MJ calls what happened to her in Zion national park “small ‘T’ trauma”. She knows women have experienced worse from their partners. But she still feels the anger of being left behind on a hike by her now ex. “It brings up stuff in my body that maybe I have not cleared out yet,” she said.

Five years ago, MJ and a new partner – he was not exactly her boyfriend, and the pair were not exclusive – traveled from Los Angeles to Utah for an adventure getaway. MJ, who is 38 and works in PR, was looking forward to exploring Zion’s striking scenery; its vast sandstone canyon and pristine wading trails were on the list. But on the morning of their big hike, MJ was not feeling well. She could not shake the feeling that something was “off”; indeed, MJ would learn on this trip that her partner was seeing other women.

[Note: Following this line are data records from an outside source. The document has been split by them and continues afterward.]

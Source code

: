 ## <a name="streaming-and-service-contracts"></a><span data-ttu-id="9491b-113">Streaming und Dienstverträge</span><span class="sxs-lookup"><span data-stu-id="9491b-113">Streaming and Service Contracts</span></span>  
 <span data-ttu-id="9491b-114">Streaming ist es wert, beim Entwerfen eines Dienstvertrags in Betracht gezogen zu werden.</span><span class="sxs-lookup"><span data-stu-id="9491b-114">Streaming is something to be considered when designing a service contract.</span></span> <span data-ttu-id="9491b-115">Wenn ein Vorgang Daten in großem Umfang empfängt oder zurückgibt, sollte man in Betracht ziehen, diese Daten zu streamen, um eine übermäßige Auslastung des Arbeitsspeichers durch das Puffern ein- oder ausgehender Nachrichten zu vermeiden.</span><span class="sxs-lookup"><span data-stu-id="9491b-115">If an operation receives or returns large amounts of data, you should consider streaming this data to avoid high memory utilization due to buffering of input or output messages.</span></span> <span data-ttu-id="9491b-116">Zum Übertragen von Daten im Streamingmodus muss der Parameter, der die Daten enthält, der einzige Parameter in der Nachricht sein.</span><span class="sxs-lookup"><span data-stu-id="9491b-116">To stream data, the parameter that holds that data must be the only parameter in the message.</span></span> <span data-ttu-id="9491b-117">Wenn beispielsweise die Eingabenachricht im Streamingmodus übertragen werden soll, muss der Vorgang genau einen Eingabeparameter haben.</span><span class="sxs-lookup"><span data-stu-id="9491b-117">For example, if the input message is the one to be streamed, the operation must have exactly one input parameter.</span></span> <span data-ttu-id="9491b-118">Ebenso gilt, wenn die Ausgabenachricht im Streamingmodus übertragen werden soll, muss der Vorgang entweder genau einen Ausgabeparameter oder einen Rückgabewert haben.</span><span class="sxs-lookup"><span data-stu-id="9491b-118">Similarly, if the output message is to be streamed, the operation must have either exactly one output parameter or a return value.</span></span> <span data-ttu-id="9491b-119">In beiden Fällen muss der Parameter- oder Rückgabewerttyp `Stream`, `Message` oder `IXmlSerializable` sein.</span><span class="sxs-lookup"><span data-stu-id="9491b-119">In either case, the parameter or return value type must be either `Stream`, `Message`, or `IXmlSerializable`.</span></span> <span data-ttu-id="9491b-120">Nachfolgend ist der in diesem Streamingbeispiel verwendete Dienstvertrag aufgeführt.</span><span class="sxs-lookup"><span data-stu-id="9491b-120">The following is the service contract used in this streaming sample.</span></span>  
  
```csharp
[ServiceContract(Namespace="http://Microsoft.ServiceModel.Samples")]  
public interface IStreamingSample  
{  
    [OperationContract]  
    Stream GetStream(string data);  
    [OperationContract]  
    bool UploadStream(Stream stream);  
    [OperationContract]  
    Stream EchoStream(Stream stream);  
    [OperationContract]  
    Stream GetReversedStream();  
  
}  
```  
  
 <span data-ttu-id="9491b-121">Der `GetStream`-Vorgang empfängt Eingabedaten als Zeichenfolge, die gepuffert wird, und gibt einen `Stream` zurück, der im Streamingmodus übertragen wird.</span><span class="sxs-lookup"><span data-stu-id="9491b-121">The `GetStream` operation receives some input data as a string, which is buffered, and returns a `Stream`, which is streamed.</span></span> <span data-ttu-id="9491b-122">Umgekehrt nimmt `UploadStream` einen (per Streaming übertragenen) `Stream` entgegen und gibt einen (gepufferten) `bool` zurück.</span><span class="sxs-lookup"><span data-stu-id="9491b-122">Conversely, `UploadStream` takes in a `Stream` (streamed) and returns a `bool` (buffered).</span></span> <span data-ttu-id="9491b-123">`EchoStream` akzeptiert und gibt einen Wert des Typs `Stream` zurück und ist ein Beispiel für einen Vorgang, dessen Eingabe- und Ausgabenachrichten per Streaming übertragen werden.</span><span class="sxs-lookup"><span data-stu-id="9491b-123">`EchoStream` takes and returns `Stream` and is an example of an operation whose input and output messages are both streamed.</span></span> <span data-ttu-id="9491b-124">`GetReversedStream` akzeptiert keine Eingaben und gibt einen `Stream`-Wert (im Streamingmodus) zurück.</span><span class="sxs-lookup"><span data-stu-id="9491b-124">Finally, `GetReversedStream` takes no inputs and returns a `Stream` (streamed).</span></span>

As they made their way up Angel’s Landing, MJ’s partner started walking faster than her. “I could tell it was getting on his nerves that I was slow,” she said. “I was like, ‘Fuck it, just go ahead of me.’” He did without hesitation.

When she caught up at the top of the mountain, they took a picture together. Then her partner hiked down the mountain with a woman he had met on the way up, leaving MJ to finish by herself. They broke up shortly after that trip. (MJ asked to be referred to by her initials for the sake of speaking openly about a past relationship.)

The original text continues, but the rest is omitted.